Entries supplied START
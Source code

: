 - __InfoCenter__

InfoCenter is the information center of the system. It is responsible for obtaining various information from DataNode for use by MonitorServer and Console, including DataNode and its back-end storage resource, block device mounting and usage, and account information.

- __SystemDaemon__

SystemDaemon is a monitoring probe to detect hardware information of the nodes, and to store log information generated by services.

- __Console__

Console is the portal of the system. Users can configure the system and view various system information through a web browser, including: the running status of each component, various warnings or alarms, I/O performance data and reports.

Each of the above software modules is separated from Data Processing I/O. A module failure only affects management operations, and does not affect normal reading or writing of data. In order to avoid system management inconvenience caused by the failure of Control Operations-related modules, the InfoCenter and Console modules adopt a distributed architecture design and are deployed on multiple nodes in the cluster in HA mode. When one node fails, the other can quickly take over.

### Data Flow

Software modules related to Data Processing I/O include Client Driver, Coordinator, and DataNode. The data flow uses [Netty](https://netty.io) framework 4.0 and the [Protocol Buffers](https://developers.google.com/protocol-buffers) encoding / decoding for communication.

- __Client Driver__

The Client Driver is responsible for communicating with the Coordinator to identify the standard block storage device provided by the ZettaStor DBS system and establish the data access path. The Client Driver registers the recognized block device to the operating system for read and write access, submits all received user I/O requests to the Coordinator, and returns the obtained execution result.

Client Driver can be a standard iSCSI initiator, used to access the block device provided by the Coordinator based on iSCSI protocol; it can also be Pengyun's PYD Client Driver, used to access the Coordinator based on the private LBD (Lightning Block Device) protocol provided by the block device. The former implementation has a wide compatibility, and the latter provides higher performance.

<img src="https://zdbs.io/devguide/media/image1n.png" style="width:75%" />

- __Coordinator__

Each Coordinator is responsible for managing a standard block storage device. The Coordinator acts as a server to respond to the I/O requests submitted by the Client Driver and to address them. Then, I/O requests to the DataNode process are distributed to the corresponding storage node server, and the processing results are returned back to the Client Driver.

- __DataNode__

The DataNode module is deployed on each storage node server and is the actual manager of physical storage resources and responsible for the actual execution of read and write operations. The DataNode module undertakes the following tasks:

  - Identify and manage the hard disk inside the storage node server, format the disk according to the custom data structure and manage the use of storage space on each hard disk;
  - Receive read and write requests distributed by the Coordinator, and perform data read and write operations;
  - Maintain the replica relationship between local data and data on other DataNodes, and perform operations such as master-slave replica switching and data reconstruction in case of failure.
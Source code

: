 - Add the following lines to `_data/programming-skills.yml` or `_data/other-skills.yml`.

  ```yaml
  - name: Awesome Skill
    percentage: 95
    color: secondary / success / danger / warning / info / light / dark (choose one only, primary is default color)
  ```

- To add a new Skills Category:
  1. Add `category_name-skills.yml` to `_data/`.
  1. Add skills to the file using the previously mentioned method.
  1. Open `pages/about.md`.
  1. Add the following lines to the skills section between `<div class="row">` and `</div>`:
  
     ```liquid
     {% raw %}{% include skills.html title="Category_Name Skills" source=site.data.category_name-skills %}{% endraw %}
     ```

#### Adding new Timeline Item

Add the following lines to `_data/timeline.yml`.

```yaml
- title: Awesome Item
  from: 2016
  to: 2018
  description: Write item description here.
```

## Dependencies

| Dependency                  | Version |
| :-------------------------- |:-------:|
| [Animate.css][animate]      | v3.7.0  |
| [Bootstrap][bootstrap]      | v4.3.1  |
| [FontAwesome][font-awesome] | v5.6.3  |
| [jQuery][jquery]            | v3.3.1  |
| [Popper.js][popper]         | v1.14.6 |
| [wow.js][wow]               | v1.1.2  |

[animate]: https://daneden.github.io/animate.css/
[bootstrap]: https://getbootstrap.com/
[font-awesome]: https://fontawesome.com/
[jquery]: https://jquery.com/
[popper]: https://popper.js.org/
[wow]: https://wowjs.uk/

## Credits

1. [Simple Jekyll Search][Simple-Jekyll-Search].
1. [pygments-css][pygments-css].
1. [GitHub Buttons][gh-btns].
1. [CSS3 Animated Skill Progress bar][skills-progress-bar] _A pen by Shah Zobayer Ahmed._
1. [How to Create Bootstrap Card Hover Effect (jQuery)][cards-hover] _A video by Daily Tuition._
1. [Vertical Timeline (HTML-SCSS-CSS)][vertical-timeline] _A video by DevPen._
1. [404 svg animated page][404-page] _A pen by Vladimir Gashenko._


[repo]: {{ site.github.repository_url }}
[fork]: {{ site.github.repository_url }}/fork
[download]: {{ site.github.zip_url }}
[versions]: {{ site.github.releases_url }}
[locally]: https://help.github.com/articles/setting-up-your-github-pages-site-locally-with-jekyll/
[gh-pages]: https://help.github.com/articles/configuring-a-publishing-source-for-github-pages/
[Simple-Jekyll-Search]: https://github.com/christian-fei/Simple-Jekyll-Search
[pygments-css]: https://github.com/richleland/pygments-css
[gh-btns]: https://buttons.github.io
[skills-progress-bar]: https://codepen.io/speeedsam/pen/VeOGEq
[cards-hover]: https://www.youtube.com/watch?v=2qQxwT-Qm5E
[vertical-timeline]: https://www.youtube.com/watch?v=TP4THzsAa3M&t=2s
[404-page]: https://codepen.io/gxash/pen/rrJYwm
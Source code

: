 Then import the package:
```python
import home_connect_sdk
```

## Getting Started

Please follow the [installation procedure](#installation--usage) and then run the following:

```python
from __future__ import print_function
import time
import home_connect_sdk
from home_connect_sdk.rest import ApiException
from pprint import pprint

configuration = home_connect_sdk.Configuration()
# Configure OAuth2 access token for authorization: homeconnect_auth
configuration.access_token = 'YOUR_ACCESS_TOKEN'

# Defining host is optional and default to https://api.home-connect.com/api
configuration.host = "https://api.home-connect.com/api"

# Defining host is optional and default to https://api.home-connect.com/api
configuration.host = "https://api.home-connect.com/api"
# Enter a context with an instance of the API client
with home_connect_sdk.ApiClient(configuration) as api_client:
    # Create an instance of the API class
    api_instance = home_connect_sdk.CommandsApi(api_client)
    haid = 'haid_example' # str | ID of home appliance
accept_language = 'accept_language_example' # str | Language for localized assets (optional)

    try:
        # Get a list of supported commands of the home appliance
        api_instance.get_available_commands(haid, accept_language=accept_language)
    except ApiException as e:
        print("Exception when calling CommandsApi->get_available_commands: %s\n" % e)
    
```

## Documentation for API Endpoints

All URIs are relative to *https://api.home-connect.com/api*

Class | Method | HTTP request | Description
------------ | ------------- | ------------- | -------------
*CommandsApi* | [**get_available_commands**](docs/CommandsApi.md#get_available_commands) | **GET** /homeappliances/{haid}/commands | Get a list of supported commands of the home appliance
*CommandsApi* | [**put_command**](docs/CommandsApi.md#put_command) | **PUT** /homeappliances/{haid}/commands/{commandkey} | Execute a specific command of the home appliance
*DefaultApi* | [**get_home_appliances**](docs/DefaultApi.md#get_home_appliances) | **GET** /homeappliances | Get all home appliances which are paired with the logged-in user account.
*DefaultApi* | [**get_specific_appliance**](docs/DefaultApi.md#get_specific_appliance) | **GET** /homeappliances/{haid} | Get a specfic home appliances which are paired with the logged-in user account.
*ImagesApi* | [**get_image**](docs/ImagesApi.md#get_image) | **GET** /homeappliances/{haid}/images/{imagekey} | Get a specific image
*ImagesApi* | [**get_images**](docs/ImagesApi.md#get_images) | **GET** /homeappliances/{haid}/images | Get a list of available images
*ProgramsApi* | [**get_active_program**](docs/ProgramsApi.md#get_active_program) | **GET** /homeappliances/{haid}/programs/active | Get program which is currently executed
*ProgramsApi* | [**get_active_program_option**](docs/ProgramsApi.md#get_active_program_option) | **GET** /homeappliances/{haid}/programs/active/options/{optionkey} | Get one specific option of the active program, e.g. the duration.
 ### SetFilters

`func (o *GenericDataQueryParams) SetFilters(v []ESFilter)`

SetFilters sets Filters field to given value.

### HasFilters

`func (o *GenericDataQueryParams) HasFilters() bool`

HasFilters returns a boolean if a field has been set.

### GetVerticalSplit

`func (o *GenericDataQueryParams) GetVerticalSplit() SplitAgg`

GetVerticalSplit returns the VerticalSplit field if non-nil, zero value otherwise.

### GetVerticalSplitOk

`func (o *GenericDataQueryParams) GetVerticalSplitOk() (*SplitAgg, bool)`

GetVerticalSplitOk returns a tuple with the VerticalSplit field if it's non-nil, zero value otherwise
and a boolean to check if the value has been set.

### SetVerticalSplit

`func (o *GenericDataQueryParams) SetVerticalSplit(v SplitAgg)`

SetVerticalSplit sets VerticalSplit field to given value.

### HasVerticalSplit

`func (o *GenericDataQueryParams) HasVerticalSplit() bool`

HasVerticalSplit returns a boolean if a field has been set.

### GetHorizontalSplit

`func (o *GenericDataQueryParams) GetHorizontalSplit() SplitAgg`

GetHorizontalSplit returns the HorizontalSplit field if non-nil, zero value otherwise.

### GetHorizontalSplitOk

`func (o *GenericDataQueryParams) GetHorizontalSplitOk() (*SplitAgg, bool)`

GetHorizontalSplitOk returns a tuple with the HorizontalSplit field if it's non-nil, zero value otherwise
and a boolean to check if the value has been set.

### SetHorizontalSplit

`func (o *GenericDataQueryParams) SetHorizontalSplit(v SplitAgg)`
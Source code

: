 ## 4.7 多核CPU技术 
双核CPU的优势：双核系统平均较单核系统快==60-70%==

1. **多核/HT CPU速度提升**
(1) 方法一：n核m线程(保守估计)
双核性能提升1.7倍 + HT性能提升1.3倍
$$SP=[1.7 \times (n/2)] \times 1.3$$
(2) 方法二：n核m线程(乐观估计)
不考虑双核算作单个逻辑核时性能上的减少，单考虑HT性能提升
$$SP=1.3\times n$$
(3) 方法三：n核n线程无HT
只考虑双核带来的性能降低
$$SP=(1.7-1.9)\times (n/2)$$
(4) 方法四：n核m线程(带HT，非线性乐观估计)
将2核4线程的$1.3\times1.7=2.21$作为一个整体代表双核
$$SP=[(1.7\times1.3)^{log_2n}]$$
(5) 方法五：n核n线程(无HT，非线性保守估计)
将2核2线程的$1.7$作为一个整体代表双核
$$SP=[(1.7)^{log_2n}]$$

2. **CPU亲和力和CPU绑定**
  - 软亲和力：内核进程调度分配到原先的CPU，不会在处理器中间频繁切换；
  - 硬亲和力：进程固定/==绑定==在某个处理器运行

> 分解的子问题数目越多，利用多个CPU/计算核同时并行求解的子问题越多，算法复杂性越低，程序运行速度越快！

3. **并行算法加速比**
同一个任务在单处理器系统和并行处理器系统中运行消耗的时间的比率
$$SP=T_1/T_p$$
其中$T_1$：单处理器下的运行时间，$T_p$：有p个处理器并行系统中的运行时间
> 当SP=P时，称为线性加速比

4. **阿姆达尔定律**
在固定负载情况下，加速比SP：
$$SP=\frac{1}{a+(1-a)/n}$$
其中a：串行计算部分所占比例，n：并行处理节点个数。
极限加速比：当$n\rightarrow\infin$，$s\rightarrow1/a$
Entries supplied END
== Task details ==
For each line in the data above that contains the string "GetVerticalSplitOk", extract the line.

== Answer to the exercise ==
### GetVerticalSplitOk
`func (o *GenericDataQueryParams) GetVerticalSplitOk() (*SplitAgg, bool)`
GetVerticalSplitOk returns a tuple with the VerticalSplit field if it's non-nil, zero value otherwise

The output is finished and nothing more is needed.